Ah no! For a variety of reasons, sometimes a spouse thinks, well if we're divorcing s/he can go it alone now. The bank accounts get moved or closed; car or health insurance is cut off; locks on doors are changed; and bills stop being paid.
First, divorce or domestic relations courts are courts of equity. They are to do what is right and fair. So remember this when you're about to change the status quo. You can try and may find the court not only ordering you to restore the status quo, but looking at you skeptically for the rest of the case, and then ordering you to pay it all back and make it right (i.e. that $300 bill you used to always pay and should have continued to pay in December through June is now a $1,800 lump sum payment that is accruing interest).
Second, once a divorce is filed and the other spouse is served, Colorado has a temporary automatic injunction that comes into place, per C.R.S. Section 14-10-107. Think of the temporary automatic injunction as that metal gate that slides down from the medieval castle as the invaders cross the draw bridge. Hopefully your spouse is not acting like that, but it happens. Regarding money earned during your marriage, the temporary automatic injunction prohibits either spouse from transferring, encumbering, concealing, or in any way disposing of any marital property, except as in the ordinary course of business, without the consent of the other spouse or for the necessities of life. Regarding insurance, the temporary automatic injunction requires you to keep insurance in place and paid, unless you've given your spouse at least 14 days notice that insurance is going to be cancelled AND your spouse gives you his or her written consent to shut it off, not pay it, or change the policy coverage or beneficiary designations. This applies to all kinds of insurance from health, renter's, and life insurance, nor can you change your beneficiary listings from your wife to your new squeeze. Not cool. You will get in trouble for it.
I used to struggle with drugs and alcohol but i'm a good parent now.
First, that you've changed and quit is awesome. Overcoming such obstacles no doubt makes you a better human being and maybe even better parent in the long run.

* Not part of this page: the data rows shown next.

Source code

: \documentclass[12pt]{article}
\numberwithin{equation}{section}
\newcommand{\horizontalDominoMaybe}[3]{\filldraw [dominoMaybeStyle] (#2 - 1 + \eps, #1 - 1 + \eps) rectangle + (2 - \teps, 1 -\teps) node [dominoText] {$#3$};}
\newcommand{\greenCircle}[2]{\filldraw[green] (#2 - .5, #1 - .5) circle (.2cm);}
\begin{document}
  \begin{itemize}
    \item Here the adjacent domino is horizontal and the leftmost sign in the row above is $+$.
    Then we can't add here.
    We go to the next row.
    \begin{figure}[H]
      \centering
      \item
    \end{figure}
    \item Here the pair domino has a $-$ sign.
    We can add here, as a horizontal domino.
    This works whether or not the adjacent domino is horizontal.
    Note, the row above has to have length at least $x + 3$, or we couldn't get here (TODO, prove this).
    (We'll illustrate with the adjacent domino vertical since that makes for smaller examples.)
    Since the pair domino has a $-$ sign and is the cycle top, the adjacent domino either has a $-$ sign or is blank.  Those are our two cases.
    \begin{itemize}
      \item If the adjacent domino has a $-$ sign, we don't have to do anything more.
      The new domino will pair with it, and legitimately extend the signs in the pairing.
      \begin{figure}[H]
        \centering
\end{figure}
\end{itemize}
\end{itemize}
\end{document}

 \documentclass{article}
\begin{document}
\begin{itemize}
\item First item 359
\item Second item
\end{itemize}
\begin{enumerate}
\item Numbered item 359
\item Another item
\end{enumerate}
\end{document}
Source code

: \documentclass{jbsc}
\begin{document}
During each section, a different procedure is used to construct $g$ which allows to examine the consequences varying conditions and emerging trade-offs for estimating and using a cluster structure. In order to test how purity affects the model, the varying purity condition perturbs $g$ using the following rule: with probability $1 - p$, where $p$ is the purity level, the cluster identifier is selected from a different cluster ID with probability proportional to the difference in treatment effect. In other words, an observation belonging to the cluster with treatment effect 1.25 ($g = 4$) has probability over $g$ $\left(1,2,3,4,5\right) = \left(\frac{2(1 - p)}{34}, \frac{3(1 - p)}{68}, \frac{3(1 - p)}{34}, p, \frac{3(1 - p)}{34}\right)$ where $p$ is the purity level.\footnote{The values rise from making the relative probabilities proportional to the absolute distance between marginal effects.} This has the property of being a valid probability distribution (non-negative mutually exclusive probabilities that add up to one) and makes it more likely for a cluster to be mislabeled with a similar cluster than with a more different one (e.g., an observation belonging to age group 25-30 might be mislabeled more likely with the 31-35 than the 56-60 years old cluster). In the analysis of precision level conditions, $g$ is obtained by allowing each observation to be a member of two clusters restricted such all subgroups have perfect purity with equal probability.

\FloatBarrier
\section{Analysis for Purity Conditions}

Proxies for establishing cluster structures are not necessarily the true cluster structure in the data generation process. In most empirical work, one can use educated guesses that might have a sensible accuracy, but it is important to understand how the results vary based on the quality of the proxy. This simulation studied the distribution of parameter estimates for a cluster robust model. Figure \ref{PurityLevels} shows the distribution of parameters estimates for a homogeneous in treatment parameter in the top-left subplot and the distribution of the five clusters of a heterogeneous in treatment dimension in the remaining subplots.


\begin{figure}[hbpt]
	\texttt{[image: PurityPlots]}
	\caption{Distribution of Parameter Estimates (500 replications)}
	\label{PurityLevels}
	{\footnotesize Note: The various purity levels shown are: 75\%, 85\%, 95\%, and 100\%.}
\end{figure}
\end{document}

Second, you've heard of attorney-client privilege. This is the kind of information that you share with your attorney in the first meeting, especially if you have an angry spouse. A spouse may try to make you look dangerous or unfit, and if there is nothing to it, fine, but let your attorney know anyways, out of an abundance of caution. Then follow the advice or requests to prepare you case to meet the untrue allegations. Alternatively, if you actually did use and abuse alcohol or drugs, again let your attorney know. This is not information that she should be hearing for the first time in court. If you tell your attorney now, counsel can get ahead of it, and demonstrate that your past is strength not a weakness, and that it is no longer a concern.
Be honest with your attorney about the facts of the prior use/abuse, this allows her to know not only how to protect you at the various stages of the case, but also where the other party and other attorney is coming from. You may have been a crappy parent for the first 3 years of your child's life. If that is the reality, and you know this, while it does not and should not mean that you can't be an equal parent eventually, if you've only had 1 year of sober living, it is realistic to expect the your spouse, and the court, to trust but verify that you are currently on-track. The court's primary concern is not what is fair between the spouses, but what is in the best interests of the children.
On the flip side, if you're the parent with legitimate concerns about your child's welfare, share this immediately with your attorney. You should not send you child to the other parent, hoping s/he will remember to put your kid in the car seat, not text while driving, remember your child's medication, or not get high while s/he is having parenting time. Your duty as a parent is to protect your kids. So tell your attorney right away so that she can get necessary protective measures in place.
Is this a 50/50 Property state
Colorado is an equitable property state, and will divide marital property equitably, which might 50/50 or, in some cases, 85/15. Equitable division is a case-by-case, fact specific inquiry. That said, if you've been married for a long time, an equal property settlement may be realistic and is what the court oftentimes does.
The fact that your spouse cheated on you, however, is not part the court's concern, nor is it necessarily relevant as to how property should be equitably divided. Unless the affair has affected your bank accounts (appreciably, not a few bouquets, which is likely de minimus) it does not matter to our judicial officers that one spouse cheated. Where a spouse is wasting marital funds on a lover or addiction, however, is relevant.